Serious Risks And Few New Benefits From FDA-Approved Drugs
By Donald W. Light
Health Affairs Blog, July 6, 2015
Over the past year, the U.S. Senate and The New York Times have been investigating the failure of the nation’s auto safety regulators to protect citizens from cars with occasionally dangerous faulty devices.
But neither august institution has paid attention to the Food and Drug Administration’s (FDA) failure to protect the 170 million Americans who take prescription drugs from adverse reactions that are killing more than 2,400 people every week. Annually, prescription drugs cause over 81 million adverse reactions and result in 2.7 million hospitalizations.

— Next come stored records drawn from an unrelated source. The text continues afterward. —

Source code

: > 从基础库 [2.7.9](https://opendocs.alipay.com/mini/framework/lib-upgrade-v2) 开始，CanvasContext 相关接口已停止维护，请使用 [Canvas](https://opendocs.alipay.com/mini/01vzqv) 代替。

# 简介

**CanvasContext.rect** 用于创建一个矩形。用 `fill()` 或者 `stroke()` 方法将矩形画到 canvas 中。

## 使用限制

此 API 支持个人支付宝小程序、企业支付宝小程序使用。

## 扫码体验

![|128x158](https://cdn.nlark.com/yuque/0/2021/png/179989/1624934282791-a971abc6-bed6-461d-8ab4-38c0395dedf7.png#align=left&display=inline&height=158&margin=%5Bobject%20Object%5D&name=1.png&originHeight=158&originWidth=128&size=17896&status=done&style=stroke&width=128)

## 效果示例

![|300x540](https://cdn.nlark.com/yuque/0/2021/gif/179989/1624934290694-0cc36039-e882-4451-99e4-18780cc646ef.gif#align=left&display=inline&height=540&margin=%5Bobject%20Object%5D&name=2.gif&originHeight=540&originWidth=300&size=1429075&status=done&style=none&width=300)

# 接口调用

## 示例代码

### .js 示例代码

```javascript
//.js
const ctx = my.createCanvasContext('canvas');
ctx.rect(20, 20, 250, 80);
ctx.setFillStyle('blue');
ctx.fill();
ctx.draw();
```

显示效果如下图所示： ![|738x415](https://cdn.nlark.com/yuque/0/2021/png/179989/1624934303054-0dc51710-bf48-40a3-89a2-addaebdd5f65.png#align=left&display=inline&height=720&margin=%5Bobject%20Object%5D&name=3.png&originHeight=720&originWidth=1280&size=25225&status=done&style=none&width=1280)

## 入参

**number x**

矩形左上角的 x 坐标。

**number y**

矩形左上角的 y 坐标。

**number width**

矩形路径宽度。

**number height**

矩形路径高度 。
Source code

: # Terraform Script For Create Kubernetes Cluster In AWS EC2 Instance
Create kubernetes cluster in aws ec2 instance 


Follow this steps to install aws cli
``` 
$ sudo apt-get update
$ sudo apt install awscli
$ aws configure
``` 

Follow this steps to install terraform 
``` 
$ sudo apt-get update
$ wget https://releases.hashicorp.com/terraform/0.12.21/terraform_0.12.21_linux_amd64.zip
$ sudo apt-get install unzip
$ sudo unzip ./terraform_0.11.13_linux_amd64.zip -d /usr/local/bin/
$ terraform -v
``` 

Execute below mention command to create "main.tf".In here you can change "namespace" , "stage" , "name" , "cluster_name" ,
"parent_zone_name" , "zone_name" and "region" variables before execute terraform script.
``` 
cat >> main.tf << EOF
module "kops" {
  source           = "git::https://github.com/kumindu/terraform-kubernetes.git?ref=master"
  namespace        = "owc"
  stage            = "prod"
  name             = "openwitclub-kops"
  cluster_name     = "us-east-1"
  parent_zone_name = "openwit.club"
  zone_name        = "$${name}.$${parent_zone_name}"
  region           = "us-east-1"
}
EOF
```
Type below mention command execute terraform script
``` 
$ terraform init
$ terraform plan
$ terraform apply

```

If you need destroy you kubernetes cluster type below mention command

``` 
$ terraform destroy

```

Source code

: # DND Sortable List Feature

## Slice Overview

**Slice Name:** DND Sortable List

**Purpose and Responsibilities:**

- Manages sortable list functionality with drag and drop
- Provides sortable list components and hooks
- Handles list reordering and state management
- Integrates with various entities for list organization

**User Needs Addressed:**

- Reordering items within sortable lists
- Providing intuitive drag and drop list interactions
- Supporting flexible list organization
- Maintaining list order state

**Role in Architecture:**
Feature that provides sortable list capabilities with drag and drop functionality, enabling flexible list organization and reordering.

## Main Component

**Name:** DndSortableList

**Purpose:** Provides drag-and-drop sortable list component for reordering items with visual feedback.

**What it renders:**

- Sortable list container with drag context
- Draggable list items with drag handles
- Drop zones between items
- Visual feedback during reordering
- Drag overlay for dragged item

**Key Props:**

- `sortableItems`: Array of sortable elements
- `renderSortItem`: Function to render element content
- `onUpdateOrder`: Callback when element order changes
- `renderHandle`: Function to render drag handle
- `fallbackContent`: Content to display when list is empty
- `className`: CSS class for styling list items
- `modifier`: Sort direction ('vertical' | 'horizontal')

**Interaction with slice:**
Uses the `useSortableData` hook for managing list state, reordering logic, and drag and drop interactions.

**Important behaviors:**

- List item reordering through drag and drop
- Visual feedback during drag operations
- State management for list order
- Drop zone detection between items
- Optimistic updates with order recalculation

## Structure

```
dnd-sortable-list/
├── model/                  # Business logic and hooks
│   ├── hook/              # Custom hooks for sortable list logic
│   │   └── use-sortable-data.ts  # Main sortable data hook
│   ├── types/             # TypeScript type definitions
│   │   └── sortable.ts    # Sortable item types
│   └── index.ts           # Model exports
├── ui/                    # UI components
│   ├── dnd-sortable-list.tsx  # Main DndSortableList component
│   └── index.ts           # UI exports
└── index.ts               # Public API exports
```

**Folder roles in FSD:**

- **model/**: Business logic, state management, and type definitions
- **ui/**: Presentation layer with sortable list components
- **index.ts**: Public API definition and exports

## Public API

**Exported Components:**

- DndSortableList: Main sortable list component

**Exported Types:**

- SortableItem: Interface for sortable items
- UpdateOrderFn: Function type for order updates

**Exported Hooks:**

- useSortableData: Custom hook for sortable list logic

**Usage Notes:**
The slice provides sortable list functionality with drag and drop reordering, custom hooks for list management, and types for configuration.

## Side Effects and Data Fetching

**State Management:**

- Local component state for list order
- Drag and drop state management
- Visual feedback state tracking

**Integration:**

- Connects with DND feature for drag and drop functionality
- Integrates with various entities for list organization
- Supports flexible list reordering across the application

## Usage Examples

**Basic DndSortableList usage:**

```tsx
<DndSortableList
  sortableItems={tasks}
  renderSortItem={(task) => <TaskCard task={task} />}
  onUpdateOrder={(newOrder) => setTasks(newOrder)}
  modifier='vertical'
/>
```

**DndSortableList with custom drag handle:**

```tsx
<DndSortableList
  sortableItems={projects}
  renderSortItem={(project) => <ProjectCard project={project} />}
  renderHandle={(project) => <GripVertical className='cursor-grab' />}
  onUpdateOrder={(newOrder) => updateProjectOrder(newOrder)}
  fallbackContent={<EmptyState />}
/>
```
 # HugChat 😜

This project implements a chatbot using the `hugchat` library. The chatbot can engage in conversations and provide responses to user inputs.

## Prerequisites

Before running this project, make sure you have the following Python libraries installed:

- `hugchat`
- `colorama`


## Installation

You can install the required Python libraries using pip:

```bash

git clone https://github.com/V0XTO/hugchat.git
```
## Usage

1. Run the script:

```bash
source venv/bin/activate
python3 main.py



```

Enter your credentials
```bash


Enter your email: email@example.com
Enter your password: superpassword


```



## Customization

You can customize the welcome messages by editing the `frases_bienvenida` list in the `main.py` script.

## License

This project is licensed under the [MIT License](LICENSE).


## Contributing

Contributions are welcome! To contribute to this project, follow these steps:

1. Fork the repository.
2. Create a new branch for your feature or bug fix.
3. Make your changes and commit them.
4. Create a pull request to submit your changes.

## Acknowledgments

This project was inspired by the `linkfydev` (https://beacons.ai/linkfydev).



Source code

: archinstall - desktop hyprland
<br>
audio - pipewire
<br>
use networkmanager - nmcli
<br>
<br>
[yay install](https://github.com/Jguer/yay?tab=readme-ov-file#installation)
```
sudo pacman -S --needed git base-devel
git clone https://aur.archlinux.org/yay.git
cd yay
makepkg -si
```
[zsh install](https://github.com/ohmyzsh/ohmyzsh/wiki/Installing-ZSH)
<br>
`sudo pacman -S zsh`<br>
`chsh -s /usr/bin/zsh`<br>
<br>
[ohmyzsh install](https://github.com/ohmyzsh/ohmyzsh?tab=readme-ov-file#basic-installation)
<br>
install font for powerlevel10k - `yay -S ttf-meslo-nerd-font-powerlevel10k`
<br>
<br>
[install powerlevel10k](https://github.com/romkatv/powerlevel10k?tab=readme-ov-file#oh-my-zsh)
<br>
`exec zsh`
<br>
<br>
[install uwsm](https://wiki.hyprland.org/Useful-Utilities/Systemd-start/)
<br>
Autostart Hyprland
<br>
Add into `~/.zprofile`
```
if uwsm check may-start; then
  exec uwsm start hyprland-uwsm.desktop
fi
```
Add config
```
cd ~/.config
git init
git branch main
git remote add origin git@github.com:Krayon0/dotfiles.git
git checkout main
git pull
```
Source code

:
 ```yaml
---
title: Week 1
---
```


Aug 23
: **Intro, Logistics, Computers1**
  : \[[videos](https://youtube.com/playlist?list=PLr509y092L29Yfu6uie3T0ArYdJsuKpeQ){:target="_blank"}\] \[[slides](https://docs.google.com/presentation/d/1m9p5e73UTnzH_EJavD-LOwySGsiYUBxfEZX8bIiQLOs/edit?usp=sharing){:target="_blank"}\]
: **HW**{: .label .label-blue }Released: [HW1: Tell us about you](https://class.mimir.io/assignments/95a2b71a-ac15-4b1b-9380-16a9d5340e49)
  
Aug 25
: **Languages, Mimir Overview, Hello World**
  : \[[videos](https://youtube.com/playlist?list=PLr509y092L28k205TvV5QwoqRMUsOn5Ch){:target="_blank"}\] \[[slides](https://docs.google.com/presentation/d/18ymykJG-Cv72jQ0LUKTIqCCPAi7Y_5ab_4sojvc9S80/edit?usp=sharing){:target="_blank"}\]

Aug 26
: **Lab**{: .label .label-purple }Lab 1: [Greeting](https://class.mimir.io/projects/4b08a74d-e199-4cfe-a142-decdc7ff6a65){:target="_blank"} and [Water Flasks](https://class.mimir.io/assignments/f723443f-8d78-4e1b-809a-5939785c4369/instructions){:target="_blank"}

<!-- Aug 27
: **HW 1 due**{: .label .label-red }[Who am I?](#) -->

This epidemic of harm from medications makes our prescription drugs the fourth leading cause of death in the United States. Including hospitalizations and deaths from prescribing errors, overdosing, and self-medication, drugs move up to third place.
Below I describe the biases that appear throughout the drug development process, from initial research to FDA review and approval. I conclude with recommendations that would reduce drug development costs and ensure that drugs are only approved if they are safe and significantly more effective than already existing medications.
Figure 1. Few Clinical Advances in a Decade and Hundreds of Other Drugs Approved for Promotion
Number of New Drugs, 2002-2011
2 – Breakthrough
13 – Real Advance
61 – Some Advantage
918 – Little or No Improvement
(The exhibit focuses on France, a country whose consumer-oriented drug market features an array of products similar to the U.S.)
Flooding the market with hundreds of minor variations on existing drugs and technically innovative but clinically inconsequential new drugs, appears to be the de facto hidden business model of drug companies. In spite of its primary charge to protect the public, the FDA criteria for approval encourage that business model. The main products of pharmaceutical research are scores of clinically minor drugs that win patent protection for high prices, with only a few clinically important advances like Sovaldi or Gleevec.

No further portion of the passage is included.